María nos sostiene cuando estamos a punto de caer; nos levanta cuando hemos caído; nos lleva de vuelta, como una Madre amorosa, cuando nos equivocamos. San Bernardo nos dice que siguiéndola no nos perdemos. Un verdadero hijo de María no será engañado por el maligno, ni caerá en ninguna herejía formal, porque bajo la guía de María, no llega el espíritu maligno con sus ilusiones, ni los herejes con sus sutilezas.

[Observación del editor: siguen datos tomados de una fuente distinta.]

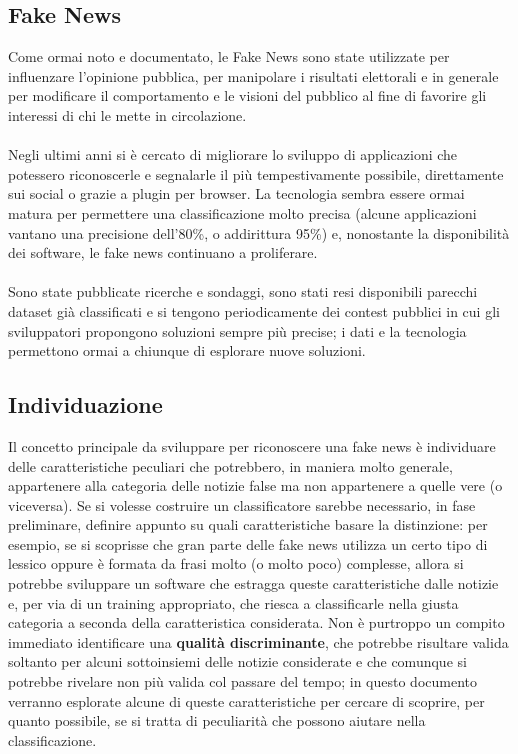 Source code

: \documentclass{article}
\begin{document}
    \begin{multicols}{2}
	    \section{Fake News}
			Come ormai noto e documentato, le Fake News sono state utilizzate per influenzare l'opinione pubblica, per manipolare i risultati elettorali e in generale per modificare il comportamento e le visioni del pubblico al fine di favorire gli interessi di chi le mette in circolazione.\\~\\
			Negli ultimi anni si è cercato di migliorare lo sviluppo di applicazioni che potessero riconoscerle e segnalarle il più tempestivamente possibile, direttamente sui social o grazie a plugin per browser. La tecnologia sembra essere ormai matura per permettere una classificazione molto precisa (alcune applicazioni vantano una precisione dell'80\%, o addirittura 95\%) \cite{fakenewschallenge} e, nonostante la disponibilità dei software, le fake news continuano a proliferare.\\~\\	
			Sono state pubblicate ricerche e sondaggi, \cite{fakenewssurvey} \cite{fakenewsdetection} sono stati resi disponibili parecchi dataset già classificati e si tengono periodicamente dei contest pubblici in cui gli sviluppatori propongono soluzioni sempre più precise; i dati e la tecnologia permettono ormai a chiunque di esplorare nuove soluzioni.
			
			\subsection{Individuazione}
			Il concetto principale da sviluppare per riconoscere una fake news è individuare delle caratteristiche peculiari che potrebbero, in maniera molto generale, appartenere alla categoria delle notizie false ma non appartenere a quelle vere (o viceversa). Se si volesse costruire un classificatore sarebbe necessario, in fase preliminare, definire appunto su quali caratteristiche basare la distinzione: per esempio, se si scoprisse che gran parte delle fake news utilizza un certo tipo di lessico oppure è formata da frasi molto (o molto poco) complesse, allora si potrebbe sviluppare un software che estragga queste caratteristiche dalle notizie e, per via di un training appropriato, che riesca a classificarle nella giusta categoria a seconda della caratteristica considerata.
			Non è purtroppo un compito immediato identificare una \textbf{qualità discriminante}, che potrebbe risultare valida soltanto per alcuni sottoinsiemi delle notizie considerate e che comunque si potrebbe rivelare non più valida col passare del tempo; in questo documento verranno esplorate alcune di queste caratteristiche per cercare di scoprire, per quanto possibile, se si tratta di peculiarità che possono aiutare nella classificazione.
	    

\end{multicols}
\end{document}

Ella nos defiende y protege de nuestros enemigos, nos esconde bajo sus alas, como la gallina a sus polluelos. Nos rodea y nos acompaña como un ejército dispuesto para la batalla. Jamás un siervo que confió en María sucumbió ante la malicia, el número y la fuerza de sus enemigos. Ella intercede por nosotros ante su Hijo y lo apacigua con sus oraciones, y nos une a Él con un vínculo muy íntimo y nos mantiene cerca.

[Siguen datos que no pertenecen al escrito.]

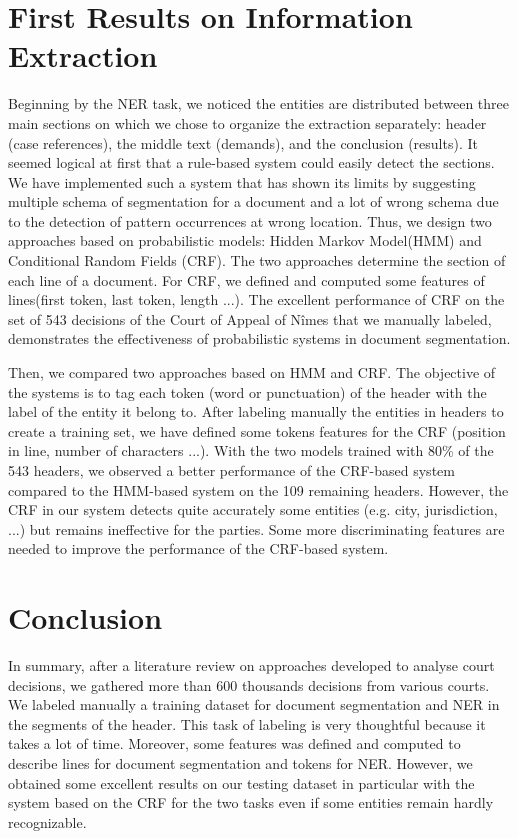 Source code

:\documentclass[runningheads,a4paper]{llncs}
\begin{document}
\section{First Results on Information Extraction}

Beginning by the NER task, we noticed the entities are distributed between three main sections on which we chose to organize the extraction separately: header (case references), the middle text (demands), and the conclusion (results). It seemed logical at first that a rule-based system could easily detect the sections. We have implemented such a system that has shown its limits by suggesting multiple schema of segmentation for a document and a lot of wrong schema due to the detection of pattern occurrences at wrong location. Thus, we design two approaches based on probabilistic models: Hidden Markov Model(HMM) and Conditional Random Fields (CRF). The two approaches determine the section of each line of a document. For CRF, we defined and computed some features of lines(first token, last token, length ...). The excellent performance of CRF on the set of 543 decisions of the Court of Appeal of Nîmes that we manually labeled, demonstrates the effectiveness of probabilistic systems in document segmentation.

Then, we compared two approaches based on HMM and CRF. The objective of the systems is to tag each token (word or punctuation) of the header with the label of the entity it belong to. After labeling  manually the entities in headers to create a training set, we have defined some tokens features for the CRF (position in line, number of characters ...). With the two models trained with 80\% of the 543 headers, we observed a better performance of the CRF-based system compared to the HMM-based system on the 109 remaining headers. However, the CRF in our system detects quite accurately some entities (e.g. city, jurisdiction, ...) but remains ineffective for the parties. Some more discriminating features are needed to improve the performance of the CRF-based system.

\section{Conclusion}

In summary, after a literature review on approaches developed to analyse court decisions, we gathered more than 600 thousands decisions from various courts. We labeled manually a training dataset  for document segmentation and NER in the segments of the header. This task of labeling is very thoughtful because it takes a lot of time. Moreover, some features was defined and computed to describe lines for document segmentation and tokens for NER. However, we obtained some excellent results on our testing dataset in particular with the system based on the CRF for the two tasks even if some entities remain hardly recognizable.
\end{document}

Cuanto más ganemos la benevolencia de esta augusta Princesa y fiel Virgen, más tendremos una fe pura en toda nuestra conducta, una fe pura, que hará que nos preocupemos poco por lo sensible y lo extraordinario; una fe viva, animada por la caridad, que nos lleve a hacer nuestras acciones solo por el motivo del amor puro; una fe firme e inquebrantable como una roca que nos hará estar firmes y constantes en medio de las tormentas y tormentos; una fe activa y penetrante que, como una misteriosa llave maestra, nos hará entrar en todos los misterios de Jesucristo, en los fines últimos del hombre y en el corazón mismo de Dios; una fe valiente, que nos haga emprender y llegar al fin de grandes cosas por Dios y por la salvación de las almas, sin vacilar; en fin, una fe que será nuestra arma todopoderosa que usaremos para iluminar a los tibios o que necesitan de la caridad, y finalmente una fe para resistir al diablo y a todos los enemigos de la salvación.
Por esta práctica, fielmente observada, darás más gloria a Jesucristo en el periodo de un mes que por cualquier otra, aunque más difícil, en varios años.